What to work on – The answer must consist of every line in the records below that contains the string "language".

Material for the task –

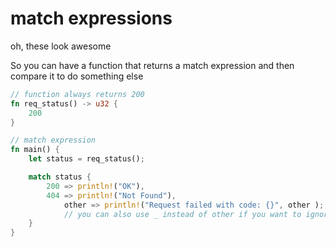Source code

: # match expressions

oh, these look awesome

So you can have a function that returns a match expression and then compare it to do something else

```rust
// function always returns 200
fn req_status() -> u32 {
    200
}
```

```rust
// match expression
fn main() {
    let status = req_status();

    match status {
        200 => println!("OK"),
        404 => println!("Not Found"),
            other => println!("Request failed with code: {}", other );
            // you can also use _ instead of other if you want to ignore the value
    }
}
```

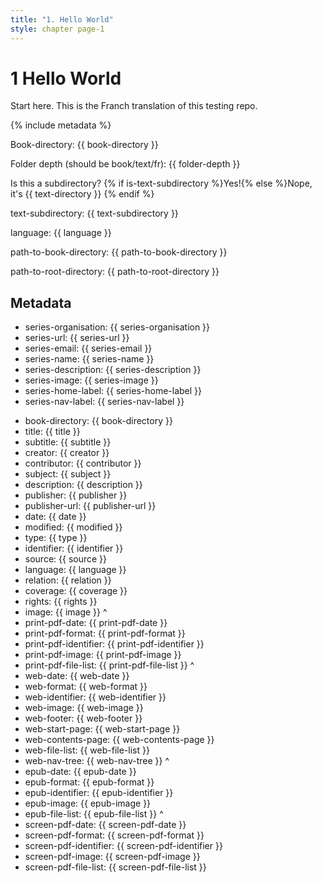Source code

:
 ```yaml
---
title: "1. Hello World"
style: chapter page-1
---
```


# **1** Hello World

Start here. This is the Franch translation of this testing repo.

{% include metadata %}

Book-directory: {{ book-directory }}

Folder depth (should be book/text/fr): {{ folder-depth }}

Is this a subdirectory?
{% if is-text-subdirectory %}Yes!{% else %}Nope, it's {{ text-directory }} {% endif %}

text-subdirectory: {{ text-subdirectory }}

language: {{ language }}

path-to-book-directory: {{ path-to-book-directory }}

path-to-root-directory: {{ path-to-root-directory }}

## Metadata

- series-organisation: {{ series-organisation }}
- series-url: {{ series-url }}
- series-email: {{ series-email }}
- series-name: {{ series-name }}
- series-description: {{ series-description }}
- series-image: {{ series-image }}
- series-home-label: {{ series-home-label }}
- series-nav-label: {{ series-nav-label }}
>
- book-directory: {{ book-directory }}
- title: {{ title }}
- subtitle: {{ subtitle }}
- creator: {{ creator }}
- contributor: {{ contributor }}
- subject: {{ subject }}
- description: {{ description }}
- publisher: {{ publisher }}
- publisher-url: {{ publisher-url }}
- date: {{ date }}
- modified: {{ modified }}
- type: {{ type }}
- identifier: {{ identifier }}
- source: {{ source }}
- language: {{ language }}
- relation: {{ relation }}
- coverage: {{ coverage }}
- rights: {{ rights }}
- image: {{ image }}
^
- print-pdf-date: {{ print-pdf-date }}
- print-pdf-format: {{ print-pdf-format }}
- print-pdf-identifier: {{ print-pdf-identifier }}
- print-pdf-image: {{ print-pdf-image }}
- print-pdf-file-list: {{ print-pdf-file-list }}
^
- web-date: {{ web-date }}
- web-format: {{ web-format }}
- web-identifier: {{ web-identifier }}
- web-image: {{ web-image }}
- web-footer: {{ web-footer }}
- web-start-page: {{ web-start-page }}
- web-contents-page: {{ web-contents-page }}
- web-file-list: {{ web-file-list }}
- web-nav-tree: {{ web-nav-tree }}
^
- epub-date: {{ epub-date }}
- epub-format: {{ epub-format }}
- epub-identifier: {{ epub-identifier }}
- epub-image: {{ epub-image }}
- epub-file-list: {{ epub-file-list }}
^
- screen-pdf-date: {{ screen-pdf-date }}
- screen-pdf-format: {{ screen-pdf-format }}
- screen-pdf-identifier: {{ screen-pdf-identifier }}
- screen-pdf-image: {{ screen-pdf-image }}
- screen-pdf-file-list: {{ screen-pdf-file-list }}
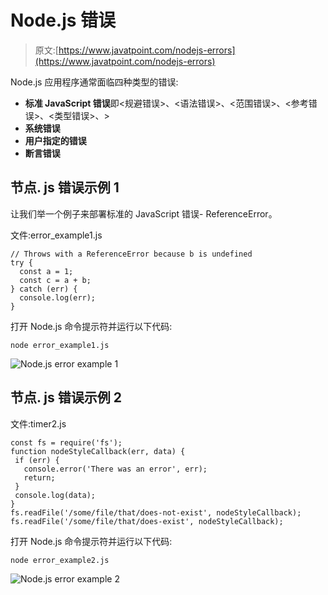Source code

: # Node.js 错误

> 原文:[https://www.javatpoint.com/nodejs-errors](https://www.javatpoint.com/nodejs-errors)

Node.js 应用程序通常面临四种类型的错误:

*   **标准 JavaScript 错误**即<规避错误>、<语法错误>、<范围错误>、<参考错误>、<类型错误>、>
*   **系统错误**
*   **用户指定的错误**
*   **断言错误**

## 节点. js 错误示例 1

让我们举一个例子来部署标准的 JavaScript 错误- ReferenceError。

文件:error_example1.js

```
// Throws with a ReferenceError because b is undefined
try {
  const a = 1;
  const c = a + b;
} catch (err) {
  console.log(err);
}

```

打开 Node.js 命令提示符并运行以下代码:

```
node error_example1.js

```

![Node.js error example 1](../Images/489e9f21e81a41be4e79976574c86d8b.png)

## 节点. js 错误示例 2

文件:timer2.js

```
const fs = require('fs');
function nodeStyleCallback(err, data) {
 if (err) {
   console.error('There was an error', err);
   return;
 }
 console.log(data);
}
fs.readFile('/some/file/that/does-not-exist', nodeStyleCallback);
fs.readFile('/some/file/that/does-exist', nodeStyleCallback);

```

打开 Node.js 命令提示符并运行以下代码:

```
node error_example2.js

```

![Node.js error example 2](../Images/ad41809bd6a4d072c274a0379693af62.png)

Answer space –
language: {{ language }}
- language: {{ language }}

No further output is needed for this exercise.